このようなことは、「嫌韓・反中本」批判にも散見されたし(読む必要はない! と言い張る人もいる)、書き手が社会的地位を失っている場合にはより露骨な形で展開された。元少年Aの『絶歌』や小保方晴子氏の『あの日』に対する反応がまさにそれだ。

読まない理由、出版すべきでなかったと考える理由を述べるのはいい。印税を渡したくない、本を出す根性が気に入らない、出版社がゲスである、そもそも忙しくて時間がない、などといった様々な理由があるだろう。だがその場合には、少なくとも内容について言及することは控えた方がいい。

百聞は一見に如かず。読めばもっと具体的に本や筆者を批判できるだろうに、なぜしないのか。「ちょっと読めば済むことをせず、読まない理由を躍起になって言いつのる」のはなぜか。話題に乗っかってポジショントークをしたいが労力を費やすのは嫌、ということだろうか。
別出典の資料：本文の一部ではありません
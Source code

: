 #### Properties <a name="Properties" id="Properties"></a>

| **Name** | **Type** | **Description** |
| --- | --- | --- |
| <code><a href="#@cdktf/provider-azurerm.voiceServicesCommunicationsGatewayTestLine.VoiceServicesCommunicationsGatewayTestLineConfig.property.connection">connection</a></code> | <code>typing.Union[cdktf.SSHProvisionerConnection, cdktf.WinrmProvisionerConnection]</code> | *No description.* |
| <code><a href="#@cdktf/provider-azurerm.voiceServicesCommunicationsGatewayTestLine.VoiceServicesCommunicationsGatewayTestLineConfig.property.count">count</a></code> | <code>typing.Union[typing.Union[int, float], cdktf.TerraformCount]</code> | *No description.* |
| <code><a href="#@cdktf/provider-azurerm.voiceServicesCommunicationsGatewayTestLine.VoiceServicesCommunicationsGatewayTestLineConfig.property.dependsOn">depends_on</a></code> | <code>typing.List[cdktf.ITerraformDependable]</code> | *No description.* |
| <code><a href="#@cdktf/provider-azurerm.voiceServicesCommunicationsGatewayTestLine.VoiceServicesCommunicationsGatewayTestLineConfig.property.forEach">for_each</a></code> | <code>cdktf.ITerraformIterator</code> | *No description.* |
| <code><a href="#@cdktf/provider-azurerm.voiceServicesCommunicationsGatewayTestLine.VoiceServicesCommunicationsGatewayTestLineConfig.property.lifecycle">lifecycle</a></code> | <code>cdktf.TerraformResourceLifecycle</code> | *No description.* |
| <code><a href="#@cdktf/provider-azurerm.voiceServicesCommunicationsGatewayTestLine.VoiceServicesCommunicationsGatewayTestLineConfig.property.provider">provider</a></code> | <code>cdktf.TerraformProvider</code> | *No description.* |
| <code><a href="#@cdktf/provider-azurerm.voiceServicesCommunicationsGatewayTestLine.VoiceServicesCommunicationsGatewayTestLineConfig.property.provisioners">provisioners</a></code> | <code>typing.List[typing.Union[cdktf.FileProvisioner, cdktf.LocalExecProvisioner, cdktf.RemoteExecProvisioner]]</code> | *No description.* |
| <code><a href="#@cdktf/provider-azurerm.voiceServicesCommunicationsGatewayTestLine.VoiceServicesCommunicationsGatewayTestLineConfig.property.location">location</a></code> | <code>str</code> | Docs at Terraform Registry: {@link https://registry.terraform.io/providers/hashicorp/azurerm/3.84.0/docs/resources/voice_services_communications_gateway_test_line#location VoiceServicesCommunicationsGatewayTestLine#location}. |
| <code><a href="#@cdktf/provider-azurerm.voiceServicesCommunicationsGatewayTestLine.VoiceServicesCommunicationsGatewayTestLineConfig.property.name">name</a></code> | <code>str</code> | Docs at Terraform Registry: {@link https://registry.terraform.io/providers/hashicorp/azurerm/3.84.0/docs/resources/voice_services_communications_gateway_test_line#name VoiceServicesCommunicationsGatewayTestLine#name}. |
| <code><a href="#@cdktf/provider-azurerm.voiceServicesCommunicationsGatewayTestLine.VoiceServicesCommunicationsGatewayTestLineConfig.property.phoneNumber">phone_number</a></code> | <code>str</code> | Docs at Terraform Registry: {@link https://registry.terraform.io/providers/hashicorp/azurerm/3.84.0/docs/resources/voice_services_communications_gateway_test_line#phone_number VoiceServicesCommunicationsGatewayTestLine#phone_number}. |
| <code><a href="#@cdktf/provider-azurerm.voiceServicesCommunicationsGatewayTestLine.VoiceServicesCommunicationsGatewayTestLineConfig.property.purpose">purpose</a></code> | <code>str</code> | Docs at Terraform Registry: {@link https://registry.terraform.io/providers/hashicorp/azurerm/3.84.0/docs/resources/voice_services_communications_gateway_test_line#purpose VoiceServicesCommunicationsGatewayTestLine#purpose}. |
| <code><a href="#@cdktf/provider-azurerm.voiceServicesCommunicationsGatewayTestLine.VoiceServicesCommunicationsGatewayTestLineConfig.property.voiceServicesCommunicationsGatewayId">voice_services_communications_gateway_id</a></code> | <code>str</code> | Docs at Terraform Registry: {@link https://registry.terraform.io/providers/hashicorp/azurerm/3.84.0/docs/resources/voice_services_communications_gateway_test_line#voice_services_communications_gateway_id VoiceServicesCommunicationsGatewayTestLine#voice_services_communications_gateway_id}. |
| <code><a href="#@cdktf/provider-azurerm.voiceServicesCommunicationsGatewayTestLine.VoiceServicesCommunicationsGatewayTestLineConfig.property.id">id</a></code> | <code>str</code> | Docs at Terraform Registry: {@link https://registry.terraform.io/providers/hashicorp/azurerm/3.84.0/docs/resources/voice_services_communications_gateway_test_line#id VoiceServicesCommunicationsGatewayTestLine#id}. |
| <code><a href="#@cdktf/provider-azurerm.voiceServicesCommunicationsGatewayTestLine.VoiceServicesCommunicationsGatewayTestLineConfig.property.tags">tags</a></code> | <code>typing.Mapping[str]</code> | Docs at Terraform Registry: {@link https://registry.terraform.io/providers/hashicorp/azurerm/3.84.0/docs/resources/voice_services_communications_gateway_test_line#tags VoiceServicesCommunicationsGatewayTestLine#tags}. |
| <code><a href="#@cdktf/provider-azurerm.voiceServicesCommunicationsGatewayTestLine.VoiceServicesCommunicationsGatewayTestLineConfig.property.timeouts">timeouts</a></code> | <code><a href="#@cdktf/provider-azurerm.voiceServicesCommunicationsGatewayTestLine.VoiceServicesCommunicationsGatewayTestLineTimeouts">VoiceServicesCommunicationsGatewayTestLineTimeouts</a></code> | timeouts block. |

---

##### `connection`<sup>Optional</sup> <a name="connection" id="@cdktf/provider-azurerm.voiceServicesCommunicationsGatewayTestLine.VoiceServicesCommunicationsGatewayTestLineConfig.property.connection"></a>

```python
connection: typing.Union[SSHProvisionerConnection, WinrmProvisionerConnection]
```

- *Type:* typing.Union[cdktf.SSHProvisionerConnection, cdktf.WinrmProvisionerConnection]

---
本の場合は読むのに数時間はかかるだろうから手間を惜しみたい気持ちは分からないでもない。「ネットに転載されてりゃ簡単に読めるのに……」という思いもあるのだろうが、週刊誌や新聞の記事など、読むのにそう手間取らないようなものであるなら、「読まずに批判する」のは怠惰以外の何ものでもない(もっと言うとそれ以前に、恥ずかしくないですか。あたかも読んだかのように内容を貶してからの、「へぇ、さっそく読んだんですか?」「いえ、読んでません」『エー、読んでないのかよ』という展開……)。

記事や本を、その内容を以て批判するなら、少なくとも元記事を読むくらいはしよう。

梶井彩子
ライターとして雑誌などに寄稿。